For someone with as long a history as Goulden, who performs at the Black Cat on Monday, time can often seem jumbled. Lately, his past has overshadowed his present: Four of his albums from the 1980s and ’90s have been reissued by U.K. label Fire since December. “As time goes on . . . looking back is almost overwhelming. And confusing,” he recently wrote on his blog. “My life doesn’t feel like just one life, more like a mismatched set of mini-lives . . . a succession of tracks that I hope will one day add up to a good album.”

Although Goulden, now 60 years old, still makes new music — mostly in a duo with his wife, singer-songwriter Amy Rigby — he’s been happy to revisit this slice of his history. “Usually, when I listen to my old stuff, I want to run out of the room screaming,” he says. “But I listened to [these reissues], and I thought, ‘That’s actually good!’ I don’t think I winced more than three times total.”

Perhaps that’s because the late-’80s and early-’90s were particularly good times for Goulden — a period when he broke free of past expectations. The East Sussex native began recording in the late 1970s and shared a record label — Stiff Records — with soon-to-be stars Elvis Costello and Nick Lowe. Goulden’s debut single, “(I’d Go the) Whole Wide World,” was a hit, garnering plenty of attention but also increasing demands.

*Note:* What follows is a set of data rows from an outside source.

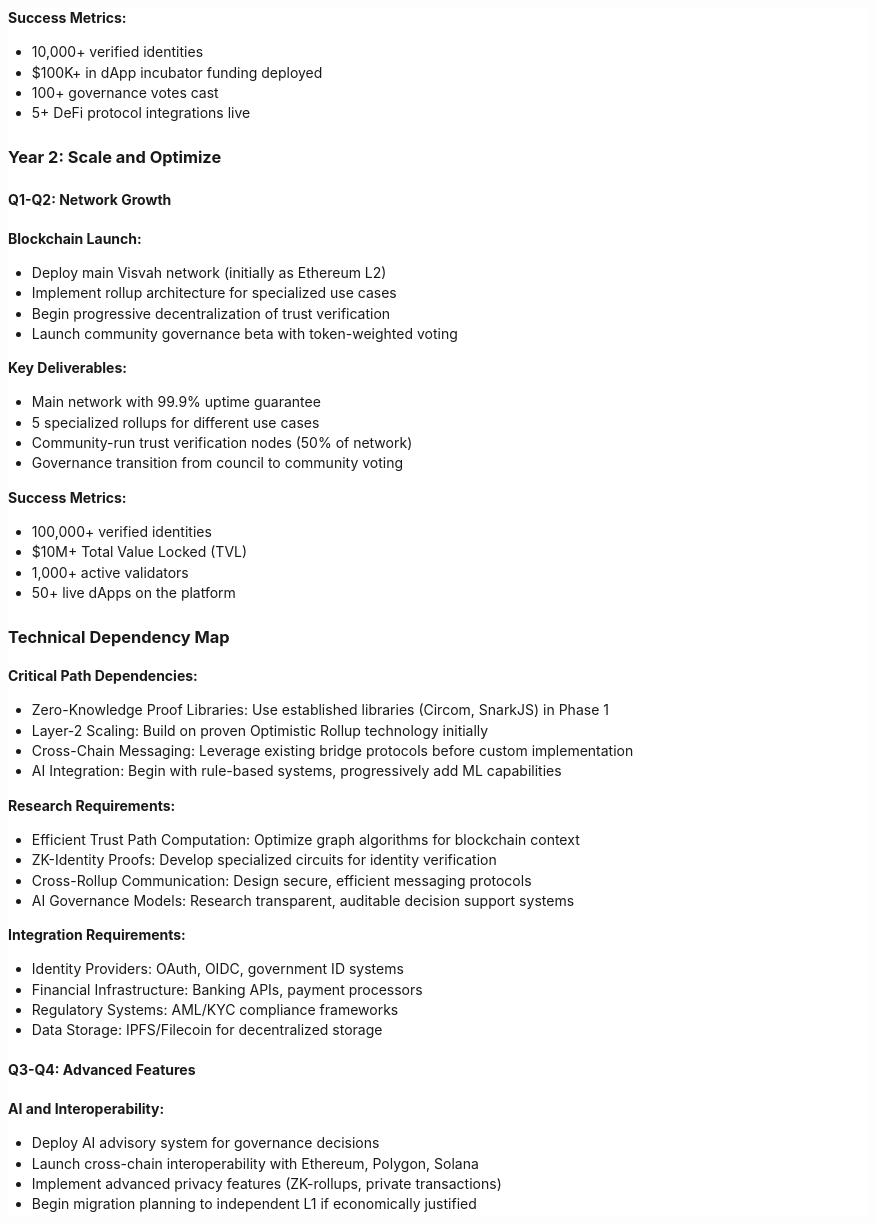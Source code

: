 **Success Metrics:**
- 10,000+ verified identities
- $100K+ in dApp incubator funding deployed
- 100+ governance votes cast
- 5+ DeFi protocol integrations live

### Year 2: Scale and Optimize

#### Q1-Q2: Network Growth
**Blockchain Launch:**
- Deploy main Visvah network (initially as Ethereum L2)
- Implement rollup architecture for specialized use cases
- Begin progressive decentralization of trust verification
- Launch community governance beta with token-weighted voting

**Key Deliverables:**
- Main network with 99.9% uptime guarantee
- 5 specialized rollups for different use cases
- Community-run trust verification nodes (50% of network)
- Governance transition from council to community voting

**Success Metrics:**
- 100,000+ verified identities
- $10M+ Total Value Locked (TVL)
- 1,000+ active validators
- 50+ live dApps on the platform

### Technical Dependency Map

**Critical Path Dependencies:**
- Zero-Knowledge Proof Libraries: Use established libraries (Circom, SnarkJS) in Phase 1
- Layer-2 Scaling: Build on proven Optimistic Rollup technology initially
- Cross-Chain Messaging: Leverage existing bridge protocols before custom implementation
- AI Integration: Begin with rule-based systems, progressively add ML capabilities

**Research Requirements:**
- Efficient Trust Path Computation: Optimize graph algorithms for blockchain context
- ZK-Identity Proofs: Develop specialized circuits for identity verification
- Cross-Rollup Communication: Design secure, efficient messaging protocols
- AI Governance Models: Research transparent, auditable decision support systems

**Integration Requirements:**
- Identity Providers: OAuth, OIDC, government ID systems
- Financial Infrastructure: Banking APIs, payment processors
- Regulatory Systems: AML/KYC compliance frameworks
- Data Storage: IPFS/Filecoin for decentralized storage

#### Q3-Q4: Advanced Features
**AI and Interoperability:**
- Deploy AI advisory system for governance decisions
- Launch cross-chain interoperability with Ethereum, Polygon, Solana
- Implement advanced privacy features (ZK-rollups, private transactions)
- Begin migration planning to independent L1 if economically justified
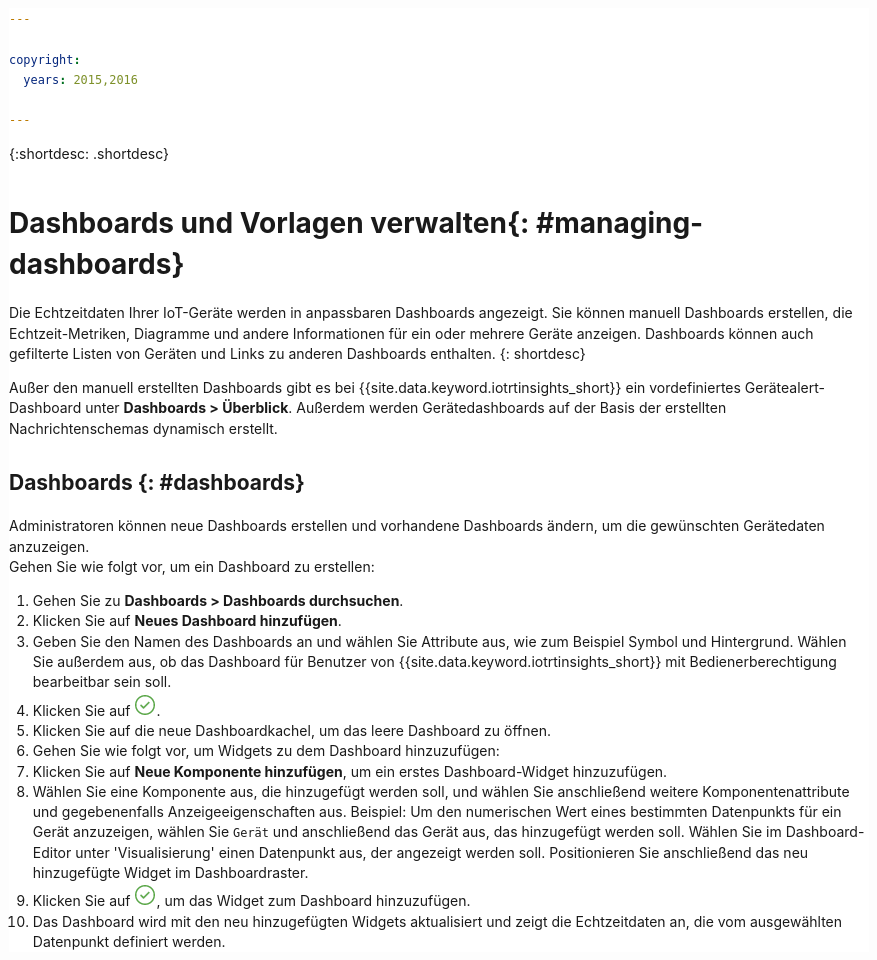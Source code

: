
 ```yaml
---

copyright:
  years: 2015,2016

---
```


{:shortdesc: .shortdesc}

# Dashboards und Vorlagen verwalten{: #managing-dashboards}

Die Echtzeitdaten Ihrer IoT-Geräte werden in anpassbaren Dashboards angezeigt. Sie können manuell Dashboards erstellen, die Echtzeit-Metriken, Diagramme und andere Informationen für ein oder mehrere Geräte anzeigen. Dashboards können auch gefilterte Listen von Geräten und Links zu anderen Dashboards enthalten.
{: shortdesc}

Außer den manuell erstellten Dashboards gibt es bei {{site.data.keyword.iotrtinsights_short}} ein vordefiniertes Gerätealert-Dashboard unter **Dashboards > Überblick**. Außerdem werden Gerätedashboards auf der Basis der erstellten Nachrichtenschemas dynamisch erstellt. 

## Dashboards {: #dashboards}

Administratoren können neue Dashboards erstellen und vorhandene Dashboards ändern, um die gewünschten Gerätedaten anzuzeigen.   
Gehen Sie wie folgt vor, um ein Dashboard zu erstellen: 
1.	Gehen Sie zu **Dashboards > Dashboards durchsuchen**. 
2.	Klicken Sie auf **Neues Dashboard hinzufügen**. 
3.	Geben Sie den Namen des Dashboards an und wählen Sie Attribute aus, wie zum Beispiel Symbol und Hintergrund. Wählen Sie außerdem aus, ob das Dashboard für Benutzer von {{site.data.keyword.iotrtinsights_short}} mit Bedienerberechtigung bearbeitbar sein soll. 
4.	Klicken Sie auf ![Symbol 'Erstellen'](images/create.png "Symbol 'Erstellen'").
5.	Klicken Sie auf die neue Dashboardkachel, um das leere Dashboard zu öffnen. 
6.	Gehen Sie wie folgt vor, um Widgets zu dem Dashboard hinzuzufügen:   
 1.	Klicken Sie auf **Neue Komponente hinzufügen**, um ein erstes Dashboard-Widget hinzuzufügen. 
 2.	Wählen Sie eine Komponente aus, die hinzugefügt werden soll, und wählen Sie anschließend weitere Komponentenattribute und gegebenenfalls Anzeigeeigenschaften aus. Beispiel: Um den numerischen Wert eines bestimmten Datenpunkts für ein Gerät anzuzeigen, wählen Sie `Gerät` und anschließend das Gerät aus, das hinzugefügt werden soll. Wählen Sie im Dashboard-Editor unter 'Visualisierung' einen Datenpunkt aus, der angezeigt werden soll. Positionieren Sie anschließend das neu hinzugefügte Widget im Dashboardraster. 
 3.	Klicken Sie auf ![Symbol 'Erstellen'](images/create.png "Symbol 'Erstellen'"), um das Widget zum Dashboard hinzuzufügen. 
7.	Das Dashboard wird mit den neu hinzugefügten Widgets aktualisiert und zeigt die Echtzeitdaten an, die vom ausgewählten Datenpunkt definiert werden.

“A lot of people thought I could have commercial success,” Goulden recalls. “But the kind of commercial success that people wanted me to have was not what I was, really. You had to be weird and wacky to be in the rock business at one time, but by the ’80s, some very straight people had got into it.”


Wreckless Eric. (Ted Barron/Ted Barron)

Those people encouraged him to record in an expensive studio, which Goulden thought was wrong for his rough — indeed, wreckless — songs. “On my old records, I can hear the pressure I was under,” he remembers. “I’d be singing and thinking, ‘Is this the one everyone’s going to hear on the radio? If I get it wrong, are they not going to hear it at all?’ That’s terrible pressure to put yourself under.”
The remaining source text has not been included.